Knology Holdings, a Georgia-based cable television company, has merged with four other ITC Holding Co. subsidiaries, the company announced Monday.
The new company will be called Knology Inc.
The move positions the company to expand into new markets in the Southeast and offer new services, Knology Chief Executive Officer Rodger L. Johnson said in a telephone interview.
Mr. Johnson would not discuss specific cities and products.
"This has been in the works for the better part of a year," he added.
Knology has been building a $50 million fiber optic ring around Augusta to offer residents cable television, telephone and high-speed Internet service. It is hoping to compete with Comcast, formerly Jones Intercable.
The merger more closely ties ITC's telephone companies -- Interstate Telephone Co., Valley Telephone Co., Globe Telecommunications and ITC Globe -- to its cable television interests.

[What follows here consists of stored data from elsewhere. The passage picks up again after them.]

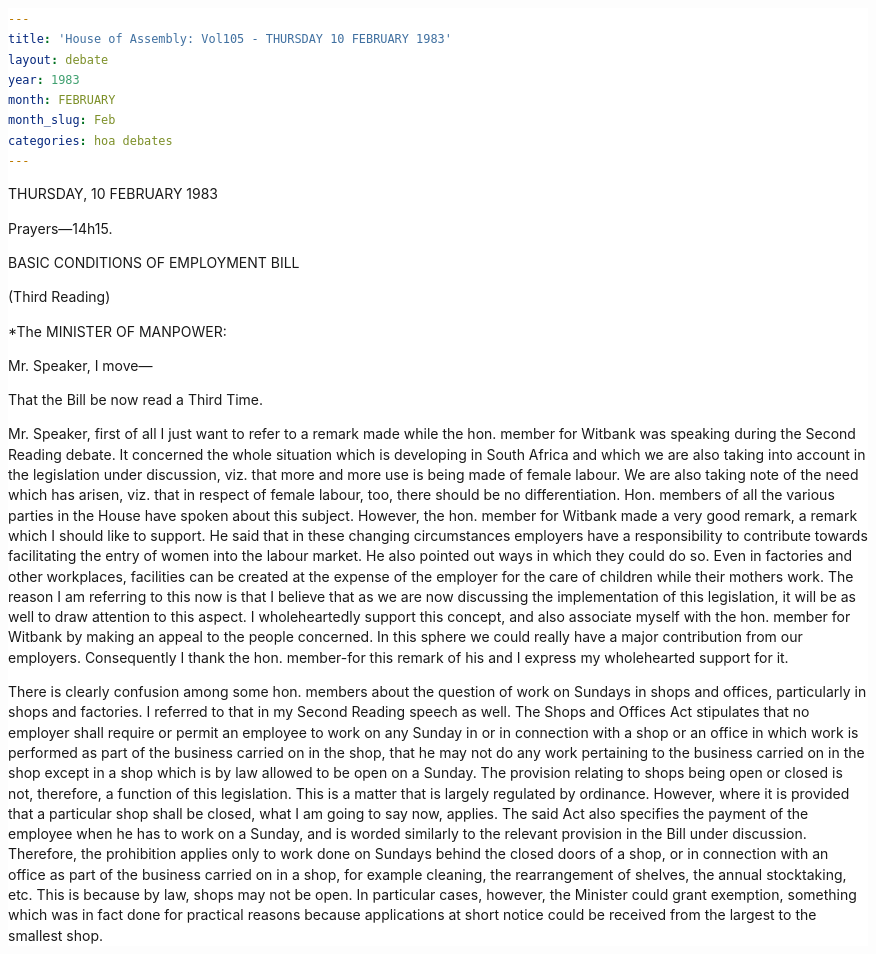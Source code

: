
 ```yaml
---
title: 'House of Assembly: Vol105 - THURSDAY 10 FEBRUARY 1983'
layout: debate
year: 1983
month: FEBRUARY
month_slug: Feb
categories: hoa debates
---
```


<debateSection name="#opening">

<heading>THURSDAY, 10 FEBRUARY 1983</heading>

<prayers>

<narrative>Prayers&#x2014;<recordedTime time="1983-02-10T14:15:00">14h15</recordedTime>.</narrative>

</prayers>

<debateSection name="#basic_conditions_of_employment_bill">

<heading>BASIC CONDITIONS OF EMPLOYMENT BILL</heading>

<summary>(Third Reading)</summary>

<speech by="#minister_of_manpower">

<from><span class="col_691-692" refersTo="page_0374"/>*The <person refersTo="hansard_za">MINISTER OF MANPOWER</person>:</from>

<p>Mr. Speaker, I move&#x2014;</p>

<block name="quote">That the Bill be now read a Third Time.</block>

<p>Mr. Speaker, first of all I just want to refer to a remark made while the hon. member for Witbank was speaking during the Second Reading debate. It concerned the whole situation which is developing in South Africa and which we are also taking into account in the legislation under discussion, viz. that more and more use is being made of female labour. We are also taking note of the need which has arisen, viz. that in respect of female labour, too, there should be no differentiation. Hon. members of all the various parties in the House have spoken about this subject. However, the hon. member for Witbank made a very good remark, a remark which I should like to support. He said that in these changing circumstances employers have a responsibility to contribute towards facilitating the entry of women into the labour market. He also pointed out ways in which they could do so. Even in factories and other workplaces, facilities can be created at the expense of the employer for the care of children while their mothers work. The reason I am referring to this now is that I believe that as we are now discussing the implementation of this legislation, it will be as well to draw attention to this aspect. I wholeheartedly support this concept, and also associate myself with the hon. member for Witbank by making an appeal to the people concerned. In this sphere we could really have a major contribution from our employers. Consequently I thank the hon. member-for this remark of his and I express my wholehearted support for it.</p>

<p>There is clearly confusion among some hon. members about the question of work on Sundays in shops and offices, particularly in shops and factories. I referred to that in my Second Reading speech as well. The Shops and Offices Act stipulates that no employer shall require or permit an employee to work on any Sunday in or in connection with a shop or an office in which work is performed as part of the business carried on in the shop, that he may not do any work pertaining to the business carried on in the shop except in a shop which is by law allowed to be open on a Sunday. The provision relating to shops being open or closed is not, therefore, a function of this legislation. This is a matter that is largely regulated by ordinance. However, where it is provided that a particular shop shall be closed, what I am going to say now, applies. The said Act also specifies the payment of the employee when he has to work on a Sunday, and is worded similarly to the relevant provision in the Bill under discussion. Therefore, the prohibition applies only to work done on Sundays behind the closed doors of a shop, or in connection with an office as part of the business carried on in a shop, for example cleaning, the rearrangement of shelves, the annual stocktaking, etc. This is because by law, shops may not be open. In particular cases, however, the Minister could grant exemption, something which was in fact done for practical reasons because applications at short notice could be received from the largest to the smallest shop.</p>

The move is consistent with the telecommunication group's strategy to offer telephone, cable and Internet services with the same company, Mr. Johnson said.
"This merger strengthens an already powerful group of companies," ITC Chairman Campbell B. Lanier III said in the announcement. "The management groups and employees will combine their knowledge and expertise to focus on common goals."
The merger became effective Nov. 23.
Because of the Thanksgiving holiday, however, the company did not release a statement about the deal until Monday, company spokeswoman Darenda Hugley said.
No layoffs are expected, she said.
A privately-held company, ITC Holdings is based in West Point, Ga.
It has interests in several companies, including MindSpring Enterprises, an Internet service provider; ITC Deltacom, a local and long-distance telephone carrier; InterCall, a teleconferencing service; InView, a videoconferencing service; and Powertel, a wireless telephone provider.
Knology, which began in 1994, has been buying existing cable companies and building new systems in secondary cities throughout the Southeast. Plans call for rapid expansion within the next seven years.
Mr. Johnson said the company is likely to expand into a new market early next year. He declined to say whether it would be buying an existing system or building a new one.
Knology's strategy so far has been to pick up customers dissatisfied with competing cable companies and offer cable television, long-distance and local telephone, and high-speed Internet service through one broadband communications network. It calls this "bundling."
Technology is so dynamic, it is difficult to imagine what new services the company may offer in the next five years, Mr. Johnson said.
"The Internet wasn't even here a few short years ago," he said. "Now look at it."